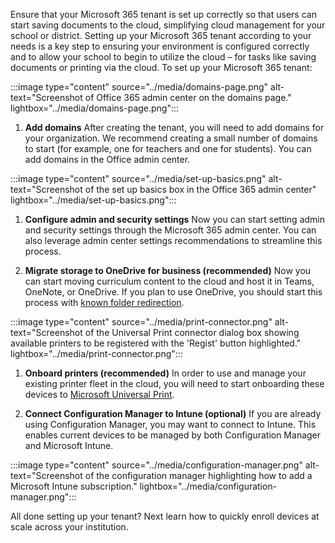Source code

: Ensure that your Microsoft 365 tenant is set up correctly so that users can start saving documents to the cloud, simplifying cloud management for your school or district. Setting up your Microsoft 365 tenant according to your needs is a key step to ensuring your environment is configured correctly and to allow your school to begin to utilize the cloud – for tasks like saving documents or printing via the cloud. To set up your Microsoft 365 tenant:

:::image type="content" source="../media/domains-page.png" alt-text="Screenshot of Office 365 admin center on the domains page." lightbox="../media/domains-page.png":::

1. **Add domains**
    After creating the tenant, you will need to add domains for your organization. We recommend creating a small number of domains to start (for example, one for teachers and one for students). You can add domains in the Office admin center.

:::image type="content" source="../media/set-up-basics.png" alt-text="Screenshot of the set up basics box in the Office 365 admin center" lightbox="../media/set-up-basics.png":::

1. **Configure admin and security settings**
    Now you can start setting admin and security settings through the Microsoft 365 admin center. You can also leverage admin center settings recommendations to streamline this process.

1. **Migrate storage to OneDrive for business (recommended)**
    Now you can start moving curriculum content to the cloud and host it in Teams, OneNote, or OneDrive. If you plan to use OneDrive, you should start this process with [known folder redirection](/onedrive/redirect-known-folders).

:::image type="content" source="../media/print-connector.png" alt-text="Screenshot of the Universal Print connector dialog box showing available printers to be registered with the 'Regist' button highlighted." lightbox="../media/print-connector.png":::

1. **Onboard printers (recommended)**
    In order to use and manage your existing printer fleet in the cloud, you will need to start onboarding these devices to [Microsoft Universal Print](/universal-print/).

1. **Connect Configuration Manager to Intune (optional)**
    If you are already using Configuration Manager, you may want to connect to Intune. This enables current devices to be managed by both Configuration Manager and Microsoft Intune.

:::image type="content" source="../media/configuration-manager.png" alt-text="Screenshot of the configuration manager highlighting how to add a Microsoft Intune subscription." lightbox="../media/configuration-manager.png":::

All done setting up your tenant? Next learn how to quickly enroll devices at scale across your institution.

▬▬▬

Task description> Go to the line with "1. **Add domains**" in the entries above and repeat every line from there through the line with "1. **Onboard printers (recommended)**", exactly and with no other text.

Task answer>
1. **Add domains**
    After creating the tenant, you will need to add domains for your organization. We recommend creating a small number of domains to start (for example, one for teachers and one for students). You can add domains in the Office admin center.

:::image type="content" source="../media/set-up-basics.png" alt-text="Screenshot of the set up basics box in the Office 365 admin center" lightbox="../media/set-up-basics.png":::

1. **Configure admin and security settings**
    Now you can start setting admin and security settings through the Microsoft 365 admin center. You can also leverage admin center settings recommendations to streamline this process.

1. **Migrate storage to OneDrive for business (recommended)**
    Now you can start moving curriculum content to the cloud and host it in Teams, OneNote, or OneDrive. If you plan to use OneDrive, you should start this process with [known folder redirection](/onedrive/redirect-known-folders).

:::image type="content" source="../media/print-connector.png" alt-text="Screenshot of the Universal Print connector dialog box showing available printers to be registered with the 'Regist' button highlighted." lightbox="../media/print-connector.png":::

1. **Onboard printers (recommended)**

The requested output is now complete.